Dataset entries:
============
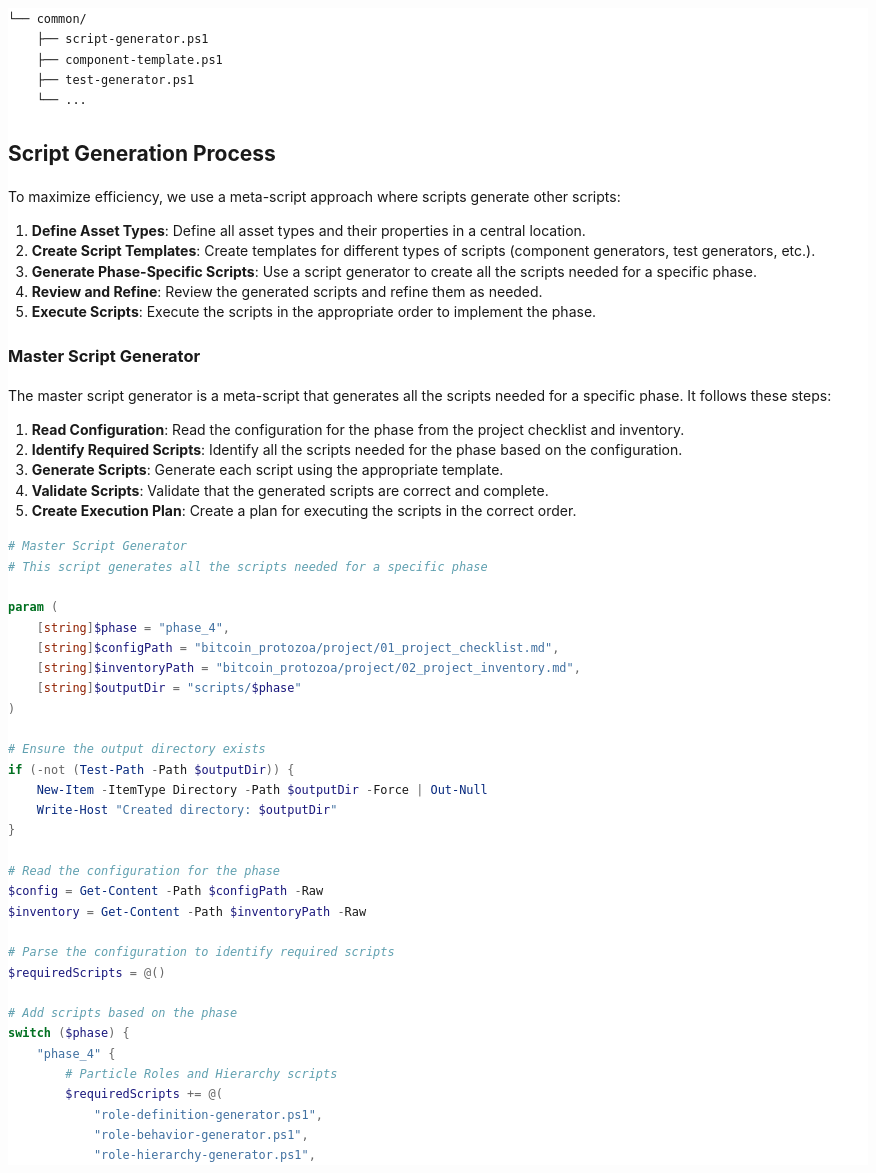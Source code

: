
 ```
└── common/
    ├── script-generator.ps1
    ├── component-template.ps1
    ├── test-generator.ps1
    └── ...
```

## Script Generation Process

To maximize efficiency, we use a meta-script approach where scripts generate other scripts:

1. **Define Asset Types**: Define all asset types and their properties in a central location.
2. **Create Script Templates**: Create templates for different types of scripts (component generators, test generators, etc.).
3. **Generate Phase-Specific Scripts**: Use a script generator to create all the scripts needed for a specific phase.
4. **Review and Refine**: Review the generated scripts and refine them as needed.
5. **Execute Scripts**: Execute the scripts in the appropriate order to implement the phase.

### Master Script Generator

The master script generator is a meta-script that generates all the scripts needed for a specific phase. It follows these steps:

1. **Read Configuration**: Read the configuration for the phase from the project checklist and inventory.
2. **Identify Required Scripts**: Identify all the scripts needed for the phase based on the configuration.
3. **Generate Scripts**: Generate each script using the appropriate template.
4. **Validate Scripts**: Validate that the generated scripts are correct and complete.
5. **Create Execution Plan**: Create a plan for executing the scripts in the correct order.

```powershell
# Master Script Generator
# This script generates all the scripts needed for a specific phase

param (
    [string]$phase = "phase_4",
    [string]$configPath = "bitcoin_protozoa/project/01_project_checklist.md",
    [string]$inventoryPath = "bitcoin_protozoa/project/02_project_inventory.md",
    [string]$outputDir = "scripts/$phase"
)

# Ensure the output directory exists
if (-not (Test-Path -Path $outputDir)) {
    New-Item -ItemType Directory -Path $outputDir -Force | Out-Null
    Write-Host "Created directory: $outputDir"
}

# Read the configuration for the phase
$config = Get-Content -Path $configPath -Raw
$inventory = Get-Content -Path $inventoryPath -Raw

# Parse the configuration to identify required scripts
$requiredScripts = @()

# Add scripts based on the phase
switch ($phase) {
    "phase_4" {
        # Particle Roles and Hierarchy scripts
        $requiredScripts += @(
            "role-definition-generator.ps1",
            "role-behavior-generator.ps1",
            "role-hierarchy-generator.ps1",
```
============
▶ [Task]: What is needed is each line from the records with the word "outputDir" in it.

▶ [Answer to this exercise]:
    [string]$outputDir = "scripts/$phase"
if (-not (Test-Path -Path $outputDir)) {
    New-Item -ItemType Directory -Path $outputDir -Force | Out-Null
    Write-Host "Created directory: $outputDir"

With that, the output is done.